The metrics are defined as follow:

*Rand error*: 1 - the maximal F-score of the foreground-restricted rand index (Rand 1971), a measure of similarity between two clusters or segmentations. For the EM segmentation evaluation, the zero component of the original labels (background pixels of the ground truth) is excluded.*Warping error*: a segmentation metric that penalizes the topological disagreements (object splits and mergers). Pixel error: 1 - the maximal F-score of pixel similarity, or squared Euclidean distance between the original and the result labels.*Pixel error*: 1 - the maximal F-score of pixel similarity, or squared Euclidean distance between the original and the result labels.
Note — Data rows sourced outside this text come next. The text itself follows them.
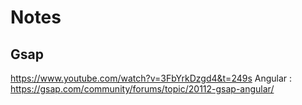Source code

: # Notes

## Gsap

https://www.youtube.com/watch?v=3FbYrkDzgd4&t=249s
Angular : https://gsap.com/community/forums/topic/20112-gsap-angular/
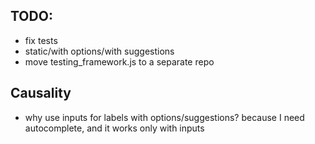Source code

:TODO:
-----

* fix tests
* static/with options/with suggestions
* move testing_framework.js to a separate repo


Causality
---------

* why use inputs for labels with options/suggestions? because
  I need autocomplete, and it works only with inputs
The figure 4 gives some examples of the results.

The table 1 gives the results and the ablation study. CUMedVision-6(with C) is the best model without post-processing. When adding the post-processing, CUMedVision achieve the best results. In the ablation study (lower part of the table 1), we can see that the use of the 3 auxiliary improves significantly the results. The fusion operator improve them further.

# 6. Conclusion

This work push further the performance increase initiated by Ciresan et al. (2012) [1] by adapting the FCN architecture. It also decrease significantly the training time (from 10 to 3 hours) compared to Ronneberger, Fischer, and Brox (2015) [7].

# References

- Ciresan, D.C., Gambardella, L.M., Giusti, A., Schmidhuber, J.: Deep neural networks segment neuronal membranes in electron microscopy images. In: NIPS. pp. 2852–2860 (2012).
- Uzunbas¸, M. G.; Chen, C.; and Metaxsas, D. 2014. Optree: a learning-based adaptive watershed algorithm for neuron segmentation. In Medical Image Computing and ComputerAssisted Intervention MICCAI 2014. Springer. 97–105.
- Nunez-Iglesias, J.; Kennedy, R.; Parag, T.; Shi, J.; Chklovskii, D. B.; and Zuo, X.-N. 2013. Machine learning of hierarchical clustering to segment 2d and 3d images. PloS one 8(8):08.
- Liu, T.; Jones, C.; Seyedhosseini, M.; and Tasdizen, T. 2014. A modular hierarchical approach to 3d electron microscopy image segmentation. Journal of neuroscience methods 226:88–102.
- Long, J.; Shelhamer, E.; and Darrell, T. 2014. Fully convolutional networks for semantic segmentation. arXiv preprint arXiv:1411.4038.
- Beucher, S., and Lantuejoul, C. 1979. Use of watersheds in contour detection. In International Conference on Image Processing.
- Ronneberger, O.; Fischer, P.; and Brox, T. 2015. U-net: Convolutional networks for biomedical image segmentation. arXiv preprint arXiv:1505.04597.